Copy Markdown View Source

Verifies Firebase ID tokens using Google's public keys. Implements all security checks as per Firebase Auth documentation.

Clock skew

Time-based claims (exp, iat, auth_time) are evaluated with a small leeway to tolerate clock drift between Firebase / the client and the server.
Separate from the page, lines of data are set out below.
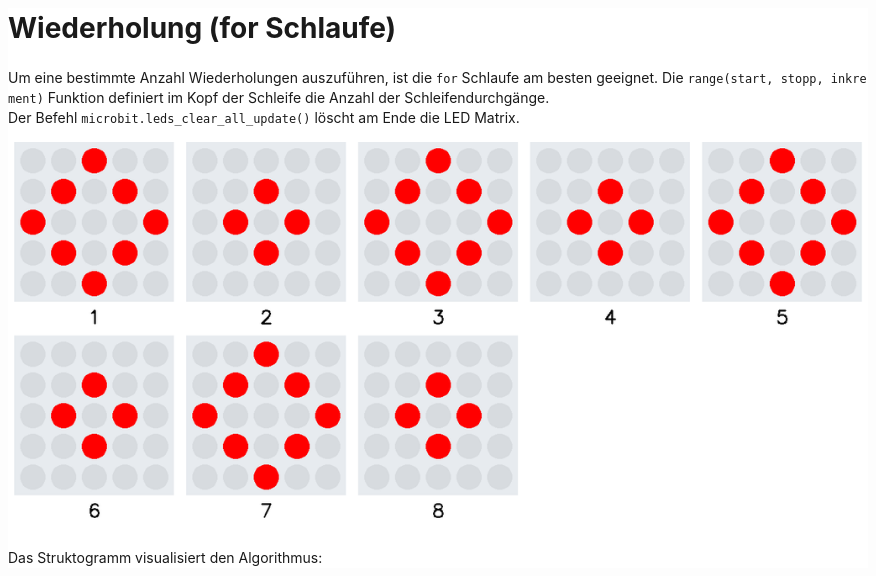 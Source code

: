 # Wiederholung (for Schlaufe)

Um eine bestimmte Anzahl Wiederholungen auszuführen, ist die `for` Schlaufe am besten geeignet.
Die `range(start, stopp, inkrement)` Funktion definiert im Kopf der Schleife die Anzahl der
Schleifendurchgänge.  
Der Befehl `microbit.leds_clear_all_update()` löscht am Ende die LED Matrix.

<img src="img/solution.png" width="100%">

Das Struktogramm visualisiert den Algorithmus:
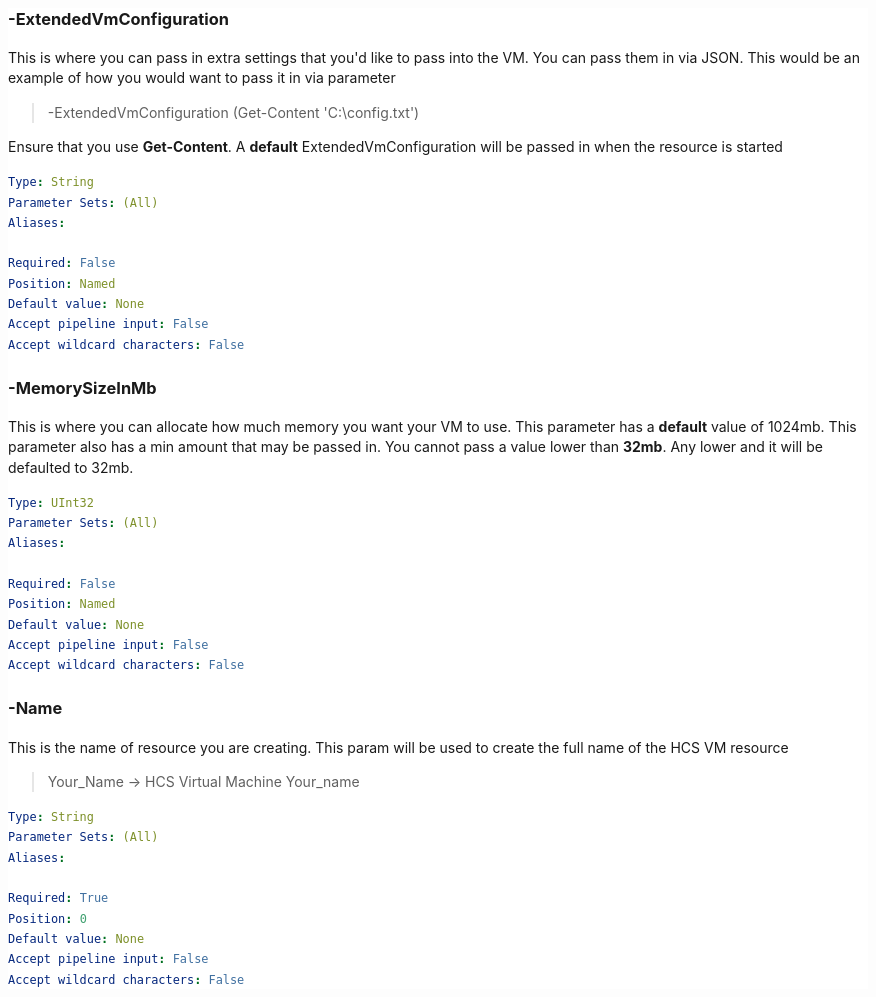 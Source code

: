 ### -ExtendedVmConfiguration
This is where you can pass in extra settings that you'd like to pass into the VM. You can pass them in via JSON. This would be an example of how you would want to pass it in via parameter

> -ExtendedVmConfiguration (Get-Content 'C:\config.txt') 

Ensure that you use **Get-Content**. A **default** ExtendedVmConfiguration will be passed in when the resource is started

```yaml
Type: String
Parameter Sets: (All)
Aliases:

Required: False
Position: Named
Default value: None
Accept pipeline input: False
Accept wildcard characters: False
```

### -MemorySizeInMb
This is where you can allocate how much memory you want your VM to use. This parameter has a **default** value of 1024mb.  This parameter also has a min amount that may be passed in. You cannot pass a value lower than **32mb**. Any lower and it will be defaulted to 32mb.

```yaml
Type: UInt32
Parameter Sets: (All)
Aliases:

Required: False
Position: Named
Default value: None
Accept pipeline input: False
Accept wildcard characters: False
```

### -Name
This is the name of resource you are creating. This param will be used to create the full name of the HCS VM resource

> Your_Name -> HCS Virtual Machine Your_name

```yaml
Type: String
Parameter Sets: (All)
Aliases:

Required: True
Position: 0
Default value: None
Accept pipeline input: False
Accept wildcard characters: False
```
The default leeway is 60 seconds; override with:

config :ash_authentication_firebase, clock_skew_leeway_seconds: 30

Valid values are integers in 0..300. Anything outside that range — or a non-integer — is logged as a warning and the default is used.

Summary

Types

claims()

Functions

verify(token, project_id)

Verifies a Firebase ID token against the provided project ID.

Types

claims()

@type claims() :: %{optional(String.t()) => term()}

Functions

verify(token, project_id)

@spec verify(term(), term()) ::
  {:ok, sub :: String.t(), claims()}
  | {:error, AshAuthentication.Firebase.Errors.InvalidToken.t()}

Verifies a Firebase ID token against the provided project ID.

On success returns {:ok, sub, claims} where sub is the Firebase user id. On failure returns {:error, AshAuthentication.Firebase.Errors.InvalidToken.t()} whose :reason field describes the specific failure (see AshAuthentication.Firebase.Errors.InvalidToken.reason/0).